Unlike the seriousness of these Italian films, he adores the craziness of Dario Argento’s Deep Red (1975) and Suspiria (1977). Elevated by the scores of Goblins, such Giallo films, in Alasdair‘s eyes, present humanities’ basic sadistic nature. In the horror genre, one of his favourite films of all time, The Wicker Man (Robin Hardy, 1973) is ingrained in his brain. Like Argento’s musical collaboration with Goblins, Hardy’s with Magnet in the cult classic is regularly listened to on Spotify. Not only this, the sheer claustrophobic environment the film creates on this remote island needs to be seen by any keen cinephile.
In recent years, Mia Hansen-Love’s Eden (2014) and Things to Come (2016) are two films which have resonated with him, specifically Eden and its focus on his beloved house music. As any good cinephile should have, the film’s in his collection vary from Todd Haynes, Martin Scorsese, Billy Wilder, Dario Argento, Akira Kurosawa and Ira Sachs.
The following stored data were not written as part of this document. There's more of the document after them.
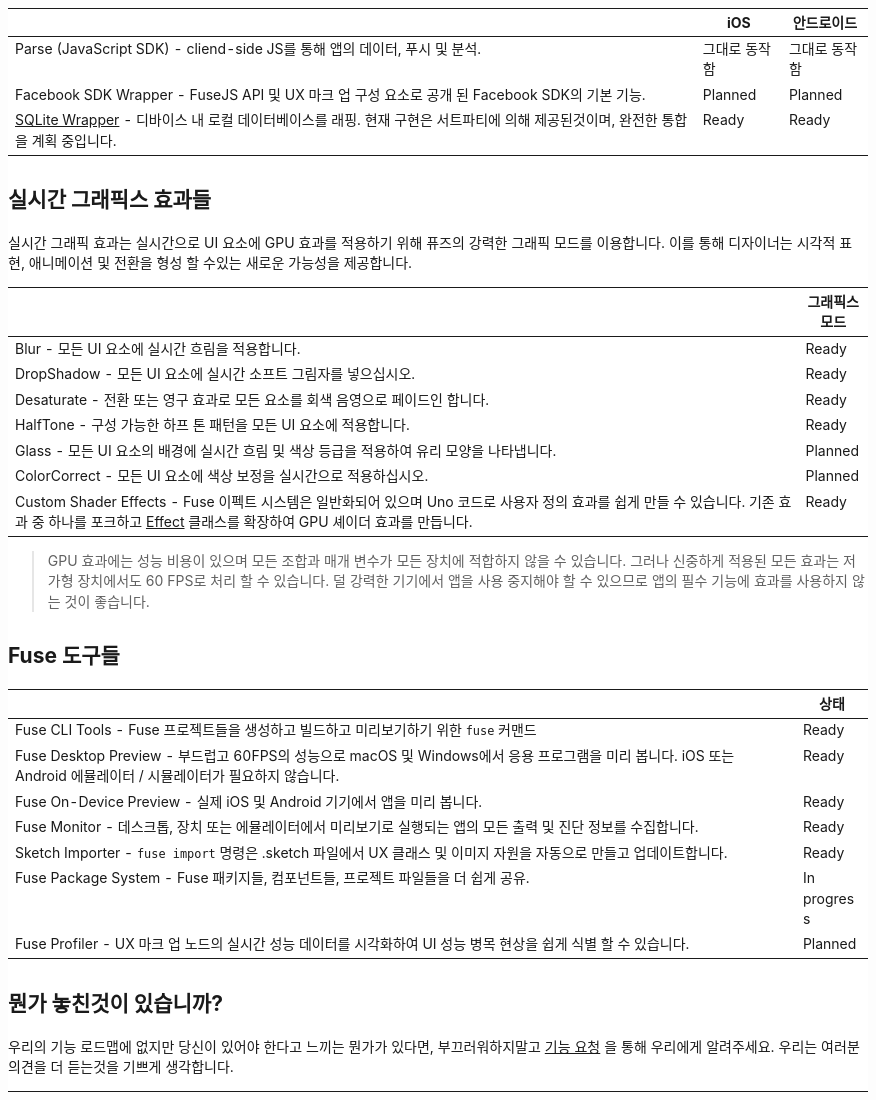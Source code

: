 | | iOS | 안드로이드 |
|---|---|---|
| Parse (JavaScript SDK) - cliend-side JS를 통해 앱의 데이터, 푸시 및 분석. | 그대로 동작함 | 그대로 동작함 |
| Facebook SDK Wrapper - FuseJS API 및 UX 마크 업 구성 요소로 공개 된 Facebook SDK의 기본 기능. | Planned | Planned |
| [SQLite Wrapper](https://github.com/bolav/fuse-sqlite) - 디바이스 내 로컬 데이터베이스를 래핑. 현재 구현은 서트파티에 의해 제공된것이며, 완전한 통합을 계획 중입니다. | Ready | Ready |

## 실시간 그래픽스 효과들 ##
실시간 그래픽 효과는 실시간으로 UI 요소에 GPU 효과를 적용하기 위해 퓨즈의 강력한 그래픽 모드를 이용합니다. 이를 통해 디자이너는 시각적 표현, 애니메이션 및 전환을 형성 할 수있는 새로운 가능성을 제공합니다.

| | 그래픽스 모드 |
|---|---|
| Blur - 모든 UI 요소에 실시간 흐림을 적용합니다. | Ready |
| DropShadow - 모든 UI 요소에 실시간 소프트 그림자를 넣으십시오. | Ready |
| Desaturate - 전환 또는 영구 효과로 모든 요소를 ​​회색 음영으로 페이드인 합니다. | Ready |
| HalfTone - 구성 가능한 하프 톤 패턴을 모든 UI 요소에 적용합니다. | Ready |
| Glass - 모든 UI 요소의 배경에 실시간 흐림 및 색상 등급을 적용하여 유리 모양을 나타냅니다. | Planned |
| ColorCorrect - 모든 UI 요소에 색상 보정을 실시간으로 적용하십시오. | Planned |
| Custom Shader Effects - Fuse 이펙트 시스템은 일반화되어 있으며 Uno 코드로 사용자 정의 효과를 쉽게 만들 수 있습니다. 기존 효과 중 하나를 포크하고 [Effect](https://www.fusetools.com/docs/fuse/effects/effect) 클래스를 확장하여 GPU 셰이더 효과를 만듭니다.| Ready |

> GPU 효과에는 성능 비용이 있으며 모든 조합과 매개 변수가 모든 장치에 적합하지 않을 수 있습니다. 그러나 신중하게 적용된 모든 효과는 저가형 장치에서도 60 FPS로 처리 할 수 ​​있습니다. 덜 강력한 기기에서 앱을 사용 중지해야 할 수 있으므로 앱의 필수 기능에 효과를 사용하지 않는 것이 좋습니다.

## Fuse 도구들 ##

| | 상태 |
|---|---|
| Fuse CLI Tools - Fuse 프로젝트들을 생성하고 빌드하고 미리보기하기 위한 `fuse` 커맨드 | Ready |
| Fuse Desktop Preview - 부드럽고 60FPS의 성능으로 macOS 및 Windows에서 응용 프로그램을 미리 봅니다. iOS 또는 Android 에뮬레이터 / 시뮬레이터가 필요하지 않습니다. | Ready |
| Fuse On-Device Preview - 실제 iOS 및 Android 기기에서 앱을 미리 봅니다. | Ready |
| Fuse Monitor - 데스크톱, 장치 또는 에뮬레이터에서 미리보기로 실행되는 앱의 모든 출력 및 진단 정보를 수집합니다. | Ready |
| Sketch Importer - `fuse import` 명령은 .sketch 파일에서 UX 클래스 및 이미지 자원을 자동으로 만들고 업데이트합니다. | Ready |
| Fuse Package System - Fuse 패키지들, 컴포넌트들, 프로젝트 파일들을 더 쉽게 공유. | In progress |
| Fuse Profiler - UX 마크 업 노드의 실시간 성능 데이터를 시각화하여 UI 성능 병목 현상을 쉽게 식별 할 수 있습니다. | Planned |

## 뭔가 놓친것이 있습니까? ##
우리의 기능 로드맵에 없지만 당신이 있어야 한다고 느끼는 뭔가가 있다면, 부끄러워하지말고 [기능 요청](https://www.fusetools.com/community/forums/feature_requests) 을 통해 우리에게 알려주세요. 우리는 여러분 의견을 더 듣는것을 기쁘게 생각합니다. 

---
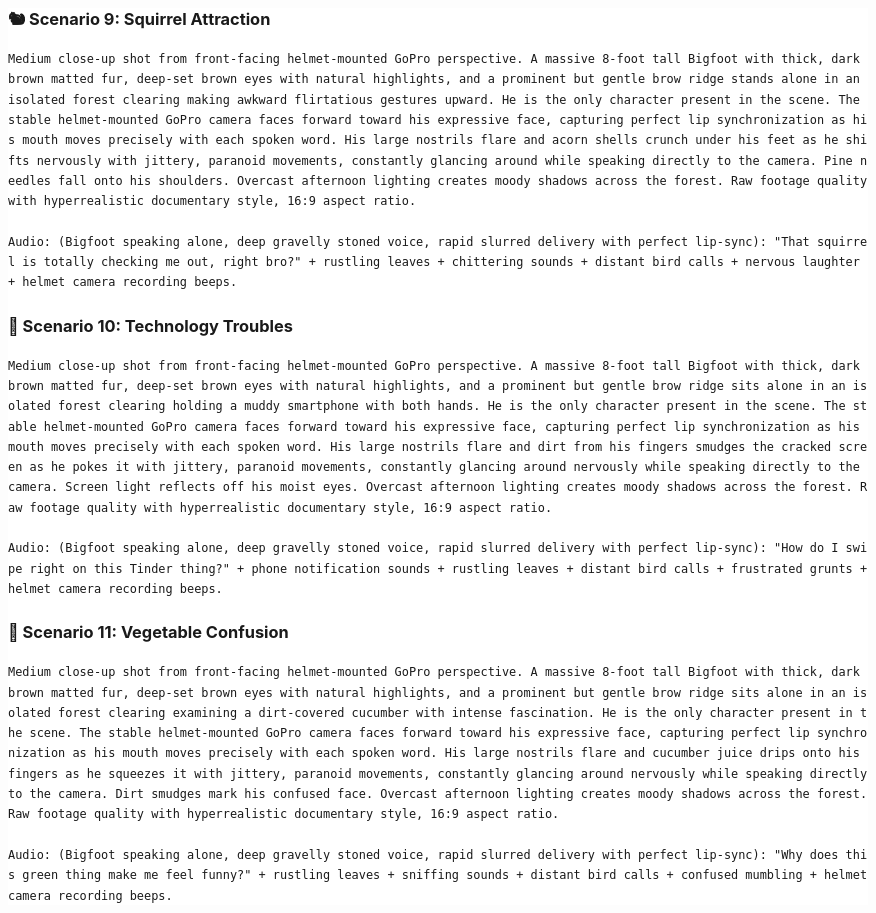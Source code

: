### **🐿️ Scenario 9: Squirrel Attraction**
```
Medium close-up shot from front-facing helmet-mounted GoPro perspective. A massive 8-foot tall Bigfoot with thick, dark brown matted fur, deep-set brown eyes with natural highlights, and a prominent but gentle brow ridge stands alone in an isolated forest clearing making awkward flirtatious gestures upward. He is the only character present in the scene. The stable helmet-mounted GoPro camera faces forward toward his expressive face, capturing perfect lip synchronization as his mouth moves precisely with each spoken word. His large nostrils flare and acorn shells crunch under his feet as he shifts nervously with jittery, paranoid movements, constantly glancing around while speaking directly to the camera. Pine needles fall onto his shoulders. Overcast afternoon lighting creates moody shadows across the forest. Raw footage quality with hyperrealistic documentary style, 16:9 aspect ratio.

Audio: (Bigfoot speaking alone, deep gravelly stoned voice, rapid slurred delivery with perfect lip-sync): "That squirrel is totally checking me out, right bro?" + rustling leaves + chittering sounds + distant bird calls + nervous laughter + helmet camera recording beeps.
```

### **📱 Scenario 10: Technology Troubles**
```
Medium close-up shot from front-facing helmet-mounted GoPro perspective. A massive 8-foot tall Bigfoot with thick, dark brown matted fur, deep-set brown eyes with natural highlights, and a prominent but gentle brow ridge sits alone in an isolated forest clearing holding a muddy smartphone with both hands. He is the only character present in the scene. The stable helmet-mounted GoPro camera faces forward toward his expressive face, capturing perfect lip synchronization as his mouth moves precisely with each spoken word. His large nostrils flare and dirt from his fingers smudges the cracked screen as he pokes it with jittery, paranoid movements, constantly glancing around nervously while speaking directly to the camera. Screen light reflects off his moist eyes. Overcast afternoon lighting creates moody shadows across the forest. Raw footage quality with hyperrealistic documentary style, 16:9 aspect ratio.

Audio: (Bigfoot speaking alone, deep gravelly stoned voice, rapid slurred delivery with perfect lip-sync): "How do I swipe right on this Tinder thing?" + phone notification sounds + rustling leaves + distant bird calls + frustrated grunts + helmet camera recording beeps.
```

### **🥒 Scenario 11: Vegetable Confusion**
```
Medium close-up shot from front-facing helmet-mounted GoPro perspective. A massive 8-foot tall Bigfoot with thick, dark brown matted fur, deep-set brown eyes with natural highlights, and a prominent but gentle brow ridge sits alone in an isolated forest clearing examining a dirt-covered cucumber with intense fascination. He is the only character present in the scene. The stable helmet-mounted GoPro camera faces forward toward his expressive face, capturing perfect lip synchronization as his mouth moves precisely with each spoken word. His large nostrils flare and cucumber juice drips onto his fingers as he squeezes it with jittery, paranoid movements, constantly glancing around nervously while speaking directly to the camera. Dirt smudges mark his confused face. Overcast afternoon lighting creates moody shadows across the forest. Raw footage quality with hyperrealistic documentary style, 16:9 aspect ratio.

Audio: (Bigfoot speaking alone, deep gravelly stoned voice, rapid slurred delivery with perfect lip-sync): "Why does this green thing make me feel funny?" + rustling leaves + sniffing sounds + distant bird calls + confused mumbling + helmet camera recording beeps.
```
Alongside this collection, Alasdair loves film art and hoarding his film tickets. In his film art, iconic images from Double Indemnity, Taxi Driver (Martin Scorcese, 1968) and 2001: A Space Odyssey (Stanley Kubrick, 1968) are found. Seeking to add a glorious image of Queen Isabelle Huppert is also a must in his collection. Obsessively tweeting about the female actress and liking all of her Instagram posts is another importante past time for the young Alasdair, besides films. Long live Queen Huppert!!!
You can find Alasdair on Twitter @alasdairbayman and via email at firstname.lastname@example.org.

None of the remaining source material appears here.